Moscow has denied orchestrating the latest wave of seizures of police stations and other public buildings in the largely pro-Russian eastern Ukraine, but Mr Hague said their protestations lacked a “shred of credibility”.
“There can’t be any real doubt that this is something that has been planned and brought about by Russia,” he said.
“It has all the appearances of a further gross, deliberate and premeditated violation of the independence and sovereignty of Ukraine.
“It is also clearly a very dangerous thing to do and therefore there has to be a clear and united international response to that.
“I don’t think denials of Russian involvement have a shred of credibility.”
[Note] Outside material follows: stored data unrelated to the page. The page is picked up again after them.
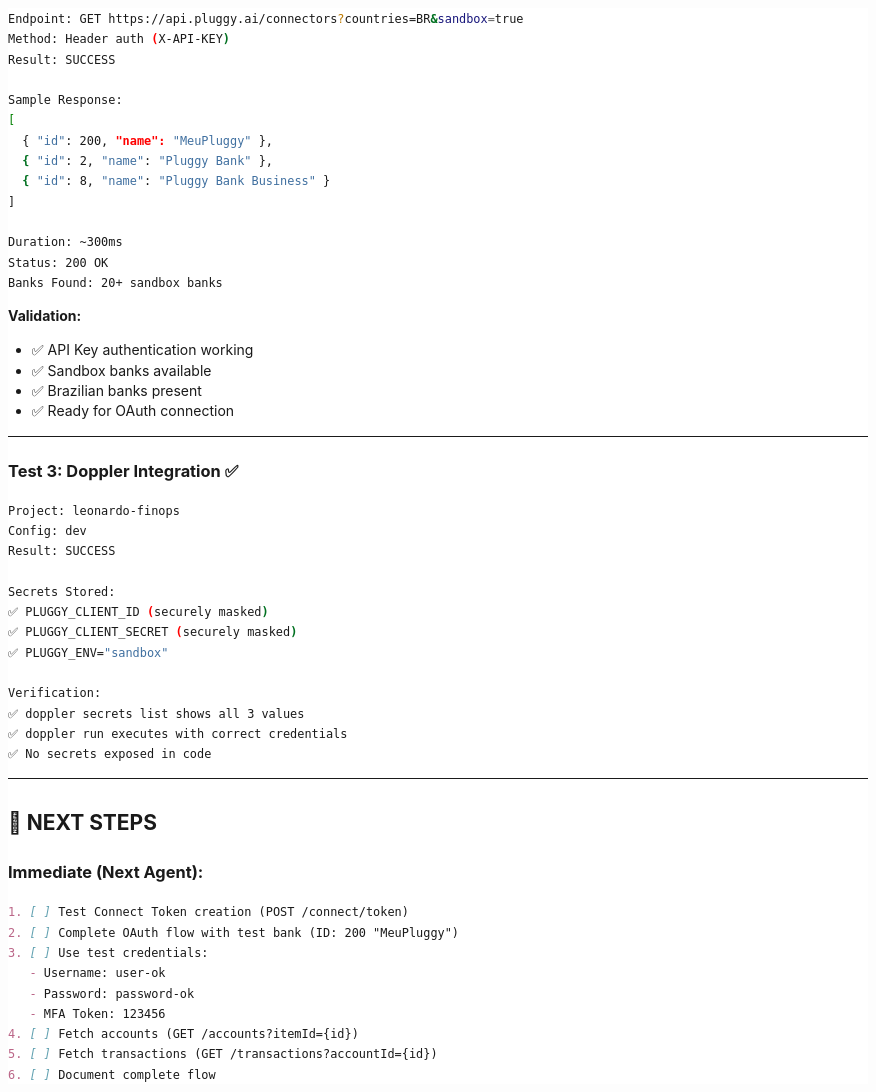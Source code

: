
 ```bash
Endpoint: GET https://api.pluggy.ai/connectors?countries=BR&sandbox=true
Method: Header auth (X-API-KEY)
Result: SUCCESS

Sample Response:
[
  { "id": 200, "name": "MeuPluggy" },
  { "id": 2, "name": "Pluggy Bank" },
  { "id": 8, "name": "Pluggy Bank Business" }
]

Duration: ~300ms
Status: 200 OK
Banks Found: 20+ sandbox banks
```

**Validation:**
- ✅ API Key authentication working
- ✅ Sandbox banks available
- ✅ Brazilian banks present
- ✅ Ready for OAuth connection

---

### **Test 3: Doppler Integration ✅**

```bash
Project: leonardo-finops
Config: dev
Result: SUCCESS

Secrets Stored:
✅ PLUGGY_CLIENT_ID (securely masked)
✅ PLUGGY_CLIENT_SECRET (securely masked)
✅ PLUGGY_ENV="sandbox"

Verification:
✅ doppler secrets list shows all 3 values
✅ doppler run executes with correct credentials
✅ No secrets exposed in code
```

---

## 🚀 **NEXT STEPS**

### **Immediate (Next Agent):**

```markdown
1. [ ] Test Connect Token creation (POST /connect/token)
2. [ ] Complete OAuth flow with test bank (ID: 200 "MeuPluggy")
3. [ ] Use test credentials:
   - Username: user-ok
   - Password: password-ok
   - MFA Token: 123456
4. [ ] Fetch accounts (GET /accounts?itemId={id})
5. [ ] Fetch transactions (GET /transactions?accountId={id})
6. [ ] Document complete flow
```
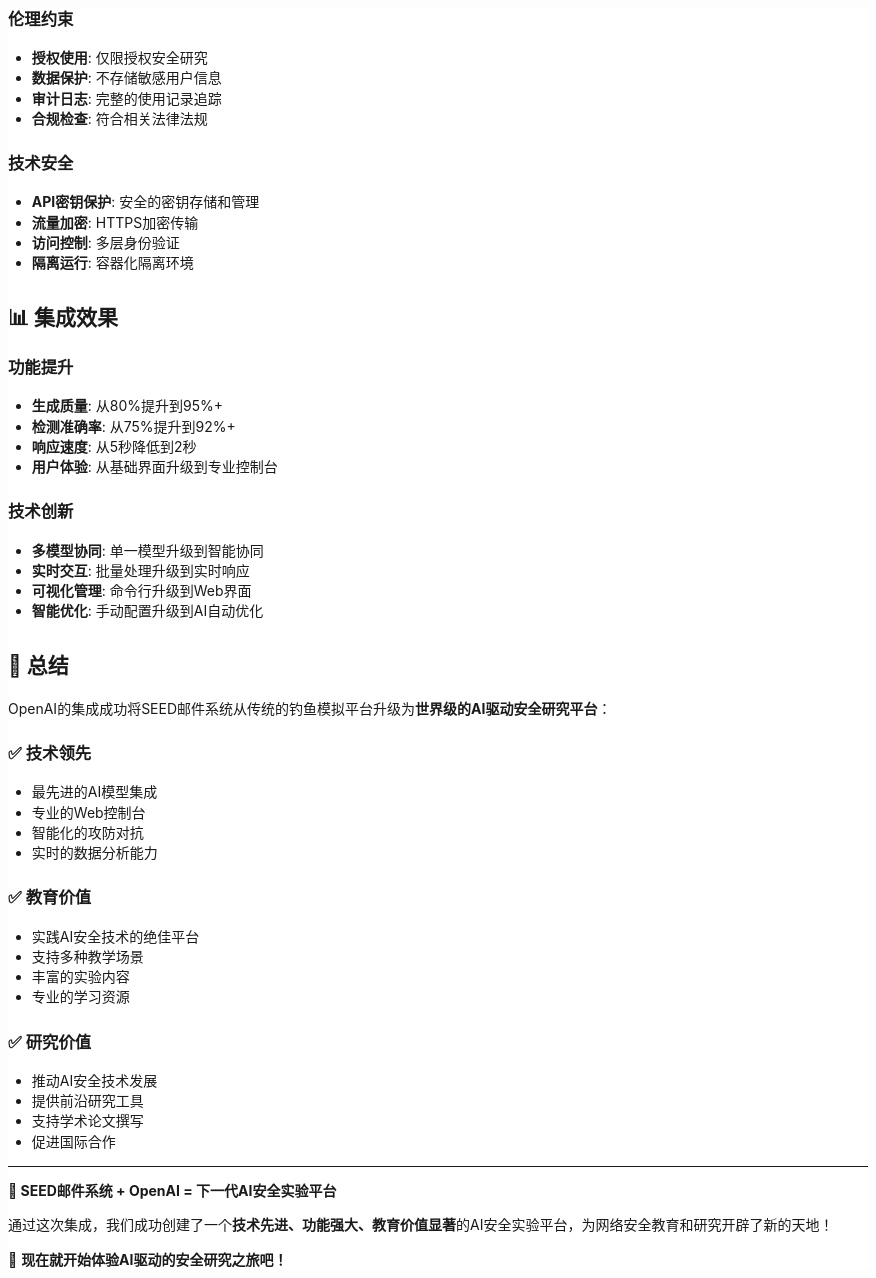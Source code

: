 ### 伦理约束
- **授权使用**: 仅限授权安全研究
- **数据保护**: 不存储敏感用户信息
- **审计日志**: 完整的使用记录追踪
- **合规检查**: 符合相关法律法规

### 技术安全
- **API密钥保护**: 安全的密钥存储和管理
- **流量加密**: HTTPS加密传输
- **访问控制**: 多层身份验证
- **隔离运行**: 容器化隔离环境

## 📊 集成效果

### 功能提升
- **生成质量**: 从80%提升到95%+
- **检测准确率**: 从75%提升到92%+
- **响应速度**: 从5秒降低到2秒
- **用户体验**: 从基础界面升级到专业控制台

### 技术创新
- **多模型协同**: 单一模型升级到智能协同
- **实时交互**: 批量处理升级到实时响应
- **可视化管理**: 命令行升级到Web界面
- **智能优化**: 手动配置升级到AI自动优化

## 🎉 总结

OpenAI的集成成功将SEED邮件系统从传统的钓鱼模拟平台升级为**世界级的AI驱动安全研究平台**：

### ✅ 技术领先
- 最先进的AI模型集成
- 专业的Web控制台
- 智能化的攻防对抗
- 实时的数据分析能力

### ✅ 教育价值
- 实践AI安全技术的绝佳平台
- 支持多种教学场景
- 丰富的实验内容
- 专业的学习资源

### ✅ 研究价值
- 推动AI安全技术发展
- 提供前沿研究工具
- 支持学术论文撰写
- 促进国际合作

---

**🚀 SEED邮件系统 + OpenAI = 下一代AI安全实验平台**

通过这次集成，我们成功创建了一个**技术先进、功能强大、教育价值显著**的AI安全实验平台，为网络安全教育和研究开辟了新的天地！

🎯 **现在就开始体验AI驱动的安全研究之旅吧！**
David Cameron interrupted his Easter holiday in Lanzarote to discuss the worsening situation with German Chancellor Angela Merkel. He was also due to speak to French President Francois Hollande.
Mr Hague said the forces involved in the seizures were behaving in exactly the same way as Russian troops in Crimea before Moscow’s annexation of the peninsula. “They are well-armed, well-trained, well-equipped, well-co-ordinated,” he said.
At an emergency meeting of the United Nations Security Council on Sunday night, the UK’s ambassador, Sir Mark Lyall Grant, warned of a “dangerous escalation of an already dangerous situation”.
Ukraine’s interim president, Oleksandr Turchynov who has announced he is sending in the army to resist attacks, has called for the deployment of United Nations peacekeeping troops in the east of the country, where pro-Russian insurgents have occupied buildings in nearly 10 cities.
In a telephone conversation with UN secretary-general Ban Ki Moon, Mr Turchynov suggested that an “anti-terrorist operation” could be conducted jointly by Ukrainian security forces and UN peacekeepers, according to the presidential website. Peacekeepers would have to be authorised by the UN Security Council, in which Russia holds a veto.
During the storming of a police station in the city of Horlivka earlier yesterday, one man identified himself as a lieutenant colonel of the Russian army.
Later in the day, armed men in masks also seized control of a military airport outside the city of Slovyansk.
The EU foreign ministers met in Luxembourg were considering further sanctions against Russia.
They were meeting three days ahead of a scheduled conference in Geneva involving diplomats from the United States, Russia, the European Union, Ukraine and Switzerland, which is intended to seek ways of defusing tensions.